Aunque la aseveración del también director de Cinépolis –la más grande y próspera cadena exhibidora en México– es interesante, no resiste en realidad un examen crítico. Desde hace más de cuatro años el cine nacional ha tenido que enfrentarse, en condiciones de evidente desventaja, fomentadas por la firma del Tratado de Libre Comercio y por la ausencia de un vigoroso marco legislativo de defensa clara de la producción local, a la hegemonía en las pantallas no de un cine estadunidense de calidad indiscutible, sino de productos de altos costos y muy elevada rentabilidad comercial que, salvo honrosas excepciones, son un entretenimiento basura muy valorado y respetado por los exhibidores mexicanos. Esta situación ha creado un círculo vicioso que de entrada desalienta el impulso de búsqueda artística y de innovación creadora en muchos cineastas nacionales que deben enfrentarse a condiciones muy desfavorables en el terreno de competencia neoliberal. Las películas nacionales de calidad son vistas fugazmente en los festivales, recicladas por poco tiempo en el circuito de exhibición cultural, ignoradas en la cartelera comercial, y rápidamente borradas de la memoria colectiva, excepto si trata de producciones novedosas que logran despertar la curiosidad pública o el escándalo mediático por su referencia directa a la realidad nacional, tipo Presunto culpable, El infierno o Miss bala. El Estado apoya en efecto al cine mexicano, particularmente con la aplicación reciente del artículo 226 de estímulo fiscal, pero no ha sido capaz, hasta el momento, de traducir dicho apoyo en políticas coherentes que permitan distribuir y exhibir dicho cine de manera digna y eficaz.

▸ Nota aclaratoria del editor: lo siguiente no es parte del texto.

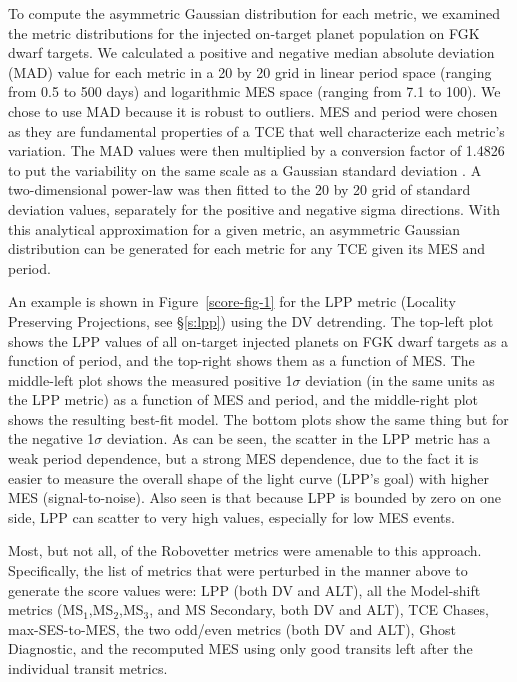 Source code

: To compute the asymmetric Gaussian distribution for each metric, we examined the metric distributions for the injected on-target planet population on FGK dwarf targets. We calculated a positive and negative median absolute deviation (MAD) value for each metric in a 20 by 20 grid in linear period space (ranging from 0.5 to 500 days) and logarithmic MES space (ranging from 7.1 to 100). We chose to use MAD because it is robust to outliers. MES and period were chosen as they are fundamental properties of a TCE that well characterize each metric's variation. The MAD values were then multiplied by a conversion factor of 1.4826 to put the variability on the same scale as a Gaussian standard deviation \citep{Hampel1974,Ruppert2010}. A two-dimensional power-law was then fitted to the 20 by 20 grid of standard deviation values, separately for the positive and negative sigma directions. With this analytical approximation for a given metric, an asymmetric Gaussian distribution can be generated for each metric for any TCE given its MES and period.

An example is shown in Figure~\ref{score-fig-1} for the LPP metric (Locality Preserving Projections, see \S\ref{s:lpp}) using the DV detrending. The top-left plot shows the LPP values of all on-target injected planets on FGK dwarf targets as a function of period, and the top-right shows them as a function of MES. The middle-left plot shows the measured positive 1$\sigma$ deviation (in the same units as the LPP metric) as a function of MES and period, and the middle-right plot shows the resulting best-fit model. The bottom plots show the same thing but for the negative 1$\sigma$ deviation. As can be seen, the scatter in the LPP metric has a weak period dependence, but a strong MES dependence, due to the fact it is easier to measure the overall shape of the light curve (LPP's goal) with higher MES (signal-to-noise). Also seen is that because LPP is bounded by zero on one side, LPP can scatter to very high values, especially for low MES events. 

Most, but not all, of the Robovetter metrics were amenable to this approach. Specifically, the list of metrics that were perturbed in the manner above to generate the score values were: LPP (both DV and ALT), all the Model-shift metrics (MS$_1$,MS$_2$,MS$_3$, and MS Secondary, both DV and ALT), TCE Chases, max-SES-to-MES, the two odd/even metrics (both DV and ALT), Ghost Diagnostic, and the recomputed MES using only good transits left after the individual transit metrics.

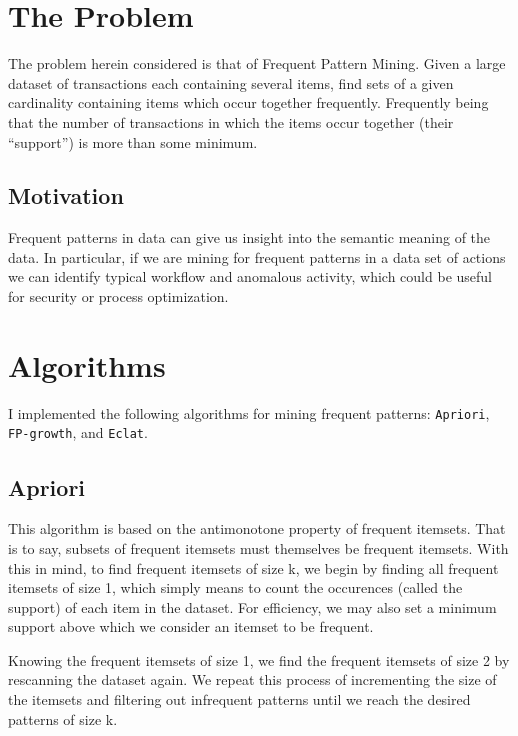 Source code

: \documentclass[11pt]{article}
\begin{document}
\begin{multicols}{2} %


\section{The Problem}

The problem herein considered is that of Frequent Pattern Mining.
Given a large dataset of transactions each containing several items,
find sets of a given cardinality containing items which occur together
frequently.  Frequently being that the number of transactions in which
the items occur together (their ``support'') is more than some
minimum\cite{Han2007,fpmlecture}.

\subsection{Motivation}

Frequent patterns in data can give us insight into the semantic
meaning of the data.  In particular, if we are mining for frequent
patterns in a data set of actions we can identify typical workflow and
anomalous activity, which could be useful for security or process
optimization.

\section{Algorithms}

I implemented the following algorithms for mining frequent patterns:
\texttt{Apriori}\cite{Agrawal94}, \texttt{FP-growth}\cite{Han04}, and
\texttt{Eclat}\cite{Zaki97}.

\subsection{Apriori}

This algorithm is based on the antimonotone property of frequent
itemsets.  That is to say, subsets of frequent itemsets must
themselves be frequent itemsets.  With this in mind, to find frequent
itemsets of size k, we begin by finding all frequent itemsets of size
1, which simply means to count the occurences (called the support) of
each item in the dataset.  For efficiency, we may also set a minimum
support above which we consider an itemset to be frequent.

Knowing the frequent itemsets of size 1, we find the frequent itemsets
of size 2 by rescanning the dataset again.  We repeat this process of
incrementing the size of the itemsets and filtering out infrequent
patterns until we reach the desired patterns of size k.


\end{multicols}
\end{document}
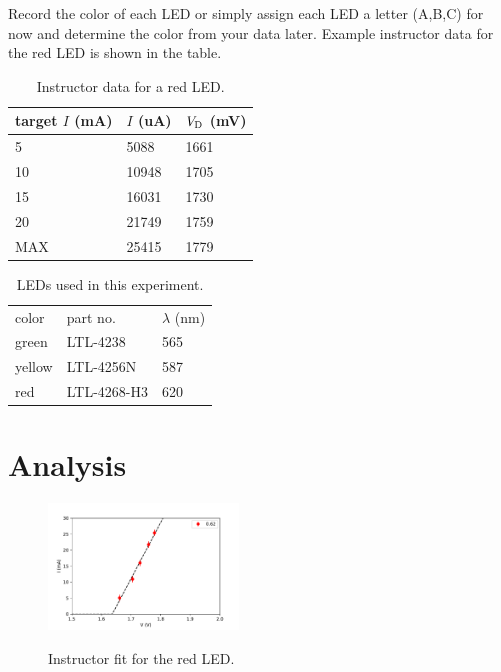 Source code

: \documentclass[12pt]{article}
\begin{document}
Record the color of each LED or simply assign each LED a letter
(A,B,C) for now and determine the color from your data later.
Example instructor data for the red LED is shown in the table.

\begin{table}
\begin{center}
\caption{Instructor data for a red LED.}
\begin{tabular}{lll}
target $I$ (mA) & $I$ (uA) & $V_{\rm D}$ (mV) \\
\hline
5    & 5088  & 1661 \\
10   & 10948 & 1705 \\
15   & 16031 & 1730 \\
20   & 21749 & 1759 \\
MAX  & 25415 & 1779 \\
\end{tabular}
\end{center}
\end{table}

\begin{table}[htbp]
\begin{center}
\caption{LEDs used in this experiment.}
\begin{tabular}{lll}
color & part no. & $\lambda$ (nm) \\
green & LTL-4238 & 565 \\  
yellow & LTL-4256N & 587 \\ 
red & LTL-4268-H3 & 620 \\ 
\end{tabular}
\end{center}
\end{table}

\section{Analysis}

\begin{figure}[htbp]
\begin{center}
\includegraphics[width=0.45\textwidth]{figs/instructor_red.pdf} \\
\end{center}
\caption{Instructor fit for the red LED.}
\label{fig:redfit}
\end{figure}
\end{document}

El Estado promueve el cine mexicano, gasta mucho en él por razones de prestigio (a sabiendas de su muy improbable recuperación económica), y cuando descubre, una y otra vez, que las películas apoyadas no tienen salida en la cartelera comercial, les reserva una permanencia artificial en la Cineteca Nacional, desentendiéndose después de su suerte. Los ejemplos abundan, y entre ellos figuran la cinta muy reciente del veterano Alfredo Gurrola, Borrar de la memoria, de título tristemente búmeran, o Juventud, la exploración muy personal de Jaime Humberto Hermosillo. Se pueden mencionar muchas más, y de hecho más de 70 por ciento de la producción actual corre una suerte idéntica (una semana en cartelera, salas en la periferia capitalina, horarios ingratos, publicidad limitada, respiración artificial en la Cineteca), y las preguntas que algunos miembros de la comunidad fílmica se hacen repetidamente son: ¿por qué invertir tanto dinero en formatos costosos, en producciones ambiciosas, cuando se sabe de antemano que las películas apoyadas no tendrán salida adecuada ni una recuperación posible?, ¿por qué la falta de filtros más rigurosos en la selección de los guiones y los proyectos que terminan apoyándose?, ¿por qué no elegir filmar en formato digital, mucho más económico y de calidad probada, y crear, de modo sensato, una red alternativa de salas con proyección digital que permitan exhibir esas películas? Aunque las películas son borradas de la cartelera y de la memoria, las ganancias de quienes al invertir en ellas se benefician con el estímulo fiscal y de los laboratorios que procesan los materiales, y de las compañías publicitarias que participan ventajosamente en el derroche, apenas se ven afectadas. Sin una intervención estatal vigorosa, que implique un compromiso político y un marco jurídico que proteja y estimule al cine nacional, el festejo oficial de 70 películas al año será lamentable y vacío, la calidad de las cintas seguirá siendo mediocre, y el empresario fílmico Alejandro Ramírez tendrá razón en lo esencial de sus señalamientos incómodos.